Deniz Gunduz received his M.S. and Ph.D. degrees in electrical engineering from NYU Tandon School of Engineering in 2004 and 2007, respectively. After his PhD, he served as a postdoctoral research associate at Princeton University, and as a consulting assistant professor at Stanford University. He was a research associate at CTTC in Barcelona, Spain until September 2012, when he joined the Electrical and Electronic Engineering Department of Imperial College London, UK, where he leads the Information Processing and Communications Lab. His research interests lie in the areas of communication and information theory, machine learning and privacy. Dr. Gunduz is an Editor of the IEEE Transactions on Wireless Communications and the IEEE Transactions on Green Communications and Networking.
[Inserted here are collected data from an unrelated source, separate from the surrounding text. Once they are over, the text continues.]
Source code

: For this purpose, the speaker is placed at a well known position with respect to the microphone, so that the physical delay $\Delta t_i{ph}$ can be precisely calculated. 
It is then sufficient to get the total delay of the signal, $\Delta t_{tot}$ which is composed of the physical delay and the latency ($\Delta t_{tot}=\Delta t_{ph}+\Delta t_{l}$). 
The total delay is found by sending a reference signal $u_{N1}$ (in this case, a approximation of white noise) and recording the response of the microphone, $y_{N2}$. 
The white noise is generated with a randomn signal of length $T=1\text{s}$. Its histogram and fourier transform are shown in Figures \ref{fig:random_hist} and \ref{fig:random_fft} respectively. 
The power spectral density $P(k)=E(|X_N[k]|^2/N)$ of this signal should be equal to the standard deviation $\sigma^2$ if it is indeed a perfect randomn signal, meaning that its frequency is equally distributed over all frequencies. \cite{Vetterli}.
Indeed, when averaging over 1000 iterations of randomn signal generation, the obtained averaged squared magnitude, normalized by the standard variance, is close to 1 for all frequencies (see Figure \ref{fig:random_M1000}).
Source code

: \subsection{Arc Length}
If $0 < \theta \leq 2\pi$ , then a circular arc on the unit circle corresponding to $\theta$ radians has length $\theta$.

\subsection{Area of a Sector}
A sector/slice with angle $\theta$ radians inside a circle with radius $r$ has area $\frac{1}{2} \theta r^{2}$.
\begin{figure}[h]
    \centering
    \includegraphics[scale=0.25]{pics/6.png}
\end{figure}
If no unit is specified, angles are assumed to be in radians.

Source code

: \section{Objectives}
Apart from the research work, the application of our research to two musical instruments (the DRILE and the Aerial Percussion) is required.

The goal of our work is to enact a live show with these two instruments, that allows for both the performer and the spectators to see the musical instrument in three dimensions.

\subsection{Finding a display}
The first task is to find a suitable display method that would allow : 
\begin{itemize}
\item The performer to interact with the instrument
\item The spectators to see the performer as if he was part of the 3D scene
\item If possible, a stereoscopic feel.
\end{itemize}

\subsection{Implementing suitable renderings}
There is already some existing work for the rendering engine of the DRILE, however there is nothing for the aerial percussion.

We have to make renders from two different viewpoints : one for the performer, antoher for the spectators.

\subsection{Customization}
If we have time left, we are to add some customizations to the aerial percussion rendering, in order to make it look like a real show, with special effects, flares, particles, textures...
He also served as a Guest Editor for the IEEE Journal on Selected Areas in Communications Special Issue on “Machine Learning for Wireless Communications”, and as an Editor of the IEEE Transactions on Communications (2013-2018). He is the recipient of the IEEE Communications Society – Communication Theory Technical Committee (CTTC) Early Achievement Award in 2017, a Starting Grant of the European Research Council (ERC) in 2016, IEEE Communications Society Best Young Researcher Award for the Europe, Middle East, and Africa Region in 2014. He has received Best Paper Awards at GlobalSIP 2019, WCNC 2018, WCNC 2016 and ISIT 2007. He is a Distinguished Speaker of the IEEE Information Theory Society (2020-21).
Tutorial: Energy harvesting communication networks
Abstract: Devices powered by energy harvesting (EH) are increasingly being deployed in practice, in place of their traditional, battery-operated counterparts, when factors such as the sheer number of nodes or inaccessibility render battery replacement difficult and cost-prohibitive. Their deployment spans the whole gamut of autonomous networked systems: from machine-to-machine and sensor networks, to smart buildings and grid asset monitoring. Over the last years, there has been significant interest in EH technologies among the communications and networking research community. In contrast to battery-operated devices, where minimizing the energy consumption is crucial to prolong lifetime, in EH-powered devices, the objective is the intelligent management of the limited harvested energy to ensure long-term, uninterrupted communication. This tutorial will provide a brief overview of some of the fundamental approaches to the design of energy management policies for EH communication systems. We will focus on analytical models that capture the main challenges related to their design: the intermittent nature of harvested energy, the limited capacity and energy leakage in energy storage devices, and the constraints on device size and complexity.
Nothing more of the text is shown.